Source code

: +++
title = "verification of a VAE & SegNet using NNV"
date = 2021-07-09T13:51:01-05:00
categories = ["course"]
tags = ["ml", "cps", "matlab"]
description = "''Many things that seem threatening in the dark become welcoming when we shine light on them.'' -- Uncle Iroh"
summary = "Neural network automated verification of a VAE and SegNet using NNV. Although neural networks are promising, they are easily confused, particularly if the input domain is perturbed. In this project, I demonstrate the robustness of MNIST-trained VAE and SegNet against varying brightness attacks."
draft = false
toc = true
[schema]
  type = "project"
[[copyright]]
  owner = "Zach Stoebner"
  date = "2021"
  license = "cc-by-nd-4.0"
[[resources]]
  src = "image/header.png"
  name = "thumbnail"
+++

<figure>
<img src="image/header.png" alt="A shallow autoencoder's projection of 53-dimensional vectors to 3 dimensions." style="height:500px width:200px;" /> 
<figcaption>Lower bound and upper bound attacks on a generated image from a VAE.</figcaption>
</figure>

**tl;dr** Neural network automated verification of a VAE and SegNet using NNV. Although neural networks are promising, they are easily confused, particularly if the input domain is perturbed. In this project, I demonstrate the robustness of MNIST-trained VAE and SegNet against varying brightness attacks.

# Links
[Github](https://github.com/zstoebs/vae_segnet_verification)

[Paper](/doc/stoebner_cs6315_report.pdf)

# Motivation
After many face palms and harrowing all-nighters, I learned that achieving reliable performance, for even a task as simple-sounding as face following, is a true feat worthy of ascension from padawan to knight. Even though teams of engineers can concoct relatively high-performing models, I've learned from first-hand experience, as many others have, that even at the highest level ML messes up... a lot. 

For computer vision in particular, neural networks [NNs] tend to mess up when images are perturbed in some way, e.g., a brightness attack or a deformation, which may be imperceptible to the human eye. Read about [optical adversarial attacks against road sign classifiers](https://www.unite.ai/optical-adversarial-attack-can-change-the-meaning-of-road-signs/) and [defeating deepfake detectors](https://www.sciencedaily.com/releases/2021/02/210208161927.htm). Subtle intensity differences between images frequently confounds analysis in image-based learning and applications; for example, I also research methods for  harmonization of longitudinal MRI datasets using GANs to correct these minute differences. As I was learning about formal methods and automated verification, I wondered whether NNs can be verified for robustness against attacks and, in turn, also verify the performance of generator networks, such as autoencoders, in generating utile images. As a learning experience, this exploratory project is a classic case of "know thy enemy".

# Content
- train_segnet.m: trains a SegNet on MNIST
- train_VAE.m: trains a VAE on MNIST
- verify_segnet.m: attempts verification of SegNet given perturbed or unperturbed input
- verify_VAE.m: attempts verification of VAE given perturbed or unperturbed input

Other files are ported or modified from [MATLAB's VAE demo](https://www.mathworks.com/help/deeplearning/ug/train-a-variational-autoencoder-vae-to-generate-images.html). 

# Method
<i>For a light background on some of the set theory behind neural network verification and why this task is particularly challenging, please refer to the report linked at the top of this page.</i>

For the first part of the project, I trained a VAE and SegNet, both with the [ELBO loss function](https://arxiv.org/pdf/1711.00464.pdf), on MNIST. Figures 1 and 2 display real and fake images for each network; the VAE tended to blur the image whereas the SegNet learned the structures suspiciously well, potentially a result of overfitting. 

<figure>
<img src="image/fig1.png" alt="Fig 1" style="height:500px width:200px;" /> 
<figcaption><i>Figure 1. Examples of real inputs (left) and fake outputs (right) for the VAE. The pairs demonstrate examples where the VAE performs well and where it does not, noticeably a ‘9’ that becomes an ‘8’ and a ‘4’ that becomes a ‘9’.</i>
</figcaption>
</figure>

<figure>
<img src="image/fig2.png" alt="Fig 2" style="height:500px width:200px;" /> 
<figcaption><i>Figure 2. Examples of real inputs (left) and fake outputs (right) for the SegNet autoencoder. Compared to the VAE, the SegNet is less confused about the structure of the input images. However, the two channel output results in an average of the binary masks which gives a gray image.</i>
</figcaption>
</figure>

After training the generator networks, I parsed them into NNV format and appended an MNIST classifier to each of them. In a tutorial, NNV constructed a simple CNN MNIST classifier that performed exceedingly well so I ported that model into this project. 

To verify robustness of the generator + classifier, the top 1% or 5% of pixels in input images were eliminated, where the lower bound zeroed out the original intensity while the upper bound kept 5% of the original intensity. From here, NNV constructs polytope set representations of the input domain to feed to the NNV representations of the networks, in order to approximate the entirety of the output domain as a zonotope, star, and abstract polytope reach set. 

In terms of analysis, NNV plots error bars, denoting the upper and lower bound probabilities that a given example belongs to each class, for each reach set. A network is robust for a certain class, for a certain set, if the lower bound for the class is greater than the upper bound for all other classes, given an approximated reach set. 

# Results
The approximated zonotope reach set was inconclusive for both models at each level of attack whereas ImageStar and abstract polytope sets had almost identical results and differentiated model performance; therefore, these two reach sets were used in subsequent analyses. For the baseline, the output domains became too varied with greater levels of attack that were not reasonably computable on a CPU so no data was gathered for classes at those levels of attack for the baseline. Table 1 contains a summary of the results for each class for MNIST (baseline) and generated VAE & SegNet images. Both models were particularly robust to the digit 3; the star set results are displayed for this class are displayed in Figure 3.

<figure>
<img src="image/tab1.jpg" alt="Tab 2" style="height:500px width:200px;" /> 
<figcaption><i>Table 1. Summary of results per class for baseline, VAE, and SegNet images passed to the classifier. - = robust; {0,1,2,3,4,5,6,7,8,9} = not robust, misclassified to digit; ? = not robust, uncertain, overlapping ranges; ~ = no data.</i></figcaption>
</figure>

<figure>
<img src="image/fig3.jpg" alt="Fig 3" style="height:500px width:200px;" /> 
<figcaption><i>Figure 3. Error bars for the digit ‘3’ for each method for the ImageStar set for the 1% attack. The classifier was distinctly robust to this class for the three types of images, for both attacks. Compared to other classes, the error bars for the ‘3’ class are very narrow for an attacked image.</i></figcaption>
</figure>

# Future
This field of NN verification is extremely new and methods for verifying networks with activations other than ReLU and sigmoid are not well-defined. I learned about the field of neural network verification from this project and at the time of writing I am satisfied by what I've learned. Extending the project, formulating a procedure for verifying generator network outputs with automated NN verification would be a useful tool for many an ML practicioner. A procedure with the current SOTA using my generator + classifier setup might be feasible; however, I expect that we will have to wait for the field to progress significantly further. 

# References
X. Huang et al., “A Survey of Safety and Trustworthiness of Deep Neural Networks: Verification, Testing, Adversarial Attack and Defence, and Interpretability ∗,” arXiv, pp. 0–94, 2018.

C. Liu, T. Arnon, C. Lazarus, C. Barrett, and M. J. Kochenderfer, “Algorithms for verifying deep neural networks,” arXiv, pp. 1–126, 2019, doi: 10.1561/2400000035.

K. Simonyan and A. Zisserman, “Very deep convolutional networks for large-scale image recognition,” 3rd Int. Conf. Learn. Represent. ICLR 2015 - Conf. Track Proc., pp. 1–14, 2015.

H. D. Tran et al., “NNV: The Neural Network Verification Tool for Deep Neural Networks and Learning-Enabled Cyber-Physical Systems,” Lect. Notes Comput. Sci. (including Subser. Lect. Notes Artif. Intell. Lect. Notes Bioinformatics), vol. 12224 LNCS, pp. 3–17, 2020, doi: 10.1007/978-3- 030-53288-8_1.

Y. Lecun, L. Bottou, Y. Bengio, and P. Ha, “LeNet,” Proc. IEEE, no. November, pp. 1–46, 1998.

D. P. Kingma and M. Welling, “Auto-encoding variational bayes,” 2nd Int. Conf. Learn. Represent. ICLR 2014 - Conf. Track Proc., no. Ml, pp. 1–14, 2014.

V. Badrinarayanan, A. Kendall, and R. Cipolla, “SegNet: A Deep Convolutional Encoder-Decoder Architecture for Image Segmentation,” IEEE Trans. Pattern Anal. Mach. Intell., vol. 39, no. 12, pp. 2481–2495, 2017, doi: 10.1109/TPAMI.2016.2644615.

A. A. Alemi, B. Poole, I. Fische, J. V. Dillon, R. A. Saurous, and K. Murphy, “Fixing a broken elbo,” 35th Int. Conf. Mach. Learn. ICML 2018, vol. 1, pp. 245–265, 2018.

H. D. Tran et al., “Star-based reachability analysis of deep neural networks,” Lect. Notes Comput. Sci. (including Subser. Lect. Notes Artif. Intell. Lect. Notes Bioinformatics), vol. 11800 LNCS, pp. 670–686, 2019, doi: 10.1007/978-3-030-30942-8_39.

○ ○ ○ ○ ○ ○ ○

* _What you need to do_: Go to the line with "# References" in the entries above and repeat every line from there through the line with "V. Badrinarayanan, A.", exactly and with no other text.

* _Reply to the exercise_:
# References
X. Huang et al., “A Survey of Safety and Trustworthiness of Deep Neural Networks: Verification, Testing, Adversarial Attack and Defence, and Interpretability ∗,” arXiv, pp. 0–94, 2018.

C. Liu, T. Arnon, C. Lazarus, C. Barrett, and M. J. Kochenderfer, “Algorithms for verifying deep neural networks,” arXiv, pp. 1–126, 2019, doi: 10.1561/2400000035.

K. Simonyan and A. Zisserman, “Very deep convolutional networks for large-scale image recognition,” 3rd Int. Conf. Learn. Represent. ICLR 2015 - Conf. Track Proc., pp. 1–14, 2015.

H. D. Tran et al., “NNV: The Neural Network Verification Tool for Deep Neural Networks and Learning-Enabled Cyber-Physical Systems,” Lect. Notes Comput. Sci. (including Subser. Lect. Notes Artif. Intell. Lect. Notes Bioinformatics), vol. 12224 LNCS, pp. 3–17, 2020, doi: 10.1007/978-3- 030-53288-8_1.

Y. Lecun, L. Bottou, Y. Bengio, and P. Ha, “LeNet,” Proc. IEEE, no. November, pp. 1–46, 1998.

D. P. Kingma and M. Welling, “Auto-encoding variational bayes,” 2nd Int. Conf. Learn. Represent. ICLR 2014 - Conf. Track Proc., no. Ml, pp. 1–14, 2014.

V. Badrinarayanan, A. Kendall, and R. Cipolla, “SegNet: A Deep Convolutional Encoder-Decoder Architecture for Image Segmentation,” IEEE Trans. Pattern Anal. Mach. Intell., vol. 39, no. 12, pp. 2481–2495, 2017, doi: 10.1109/TPAMI.2016.2644615.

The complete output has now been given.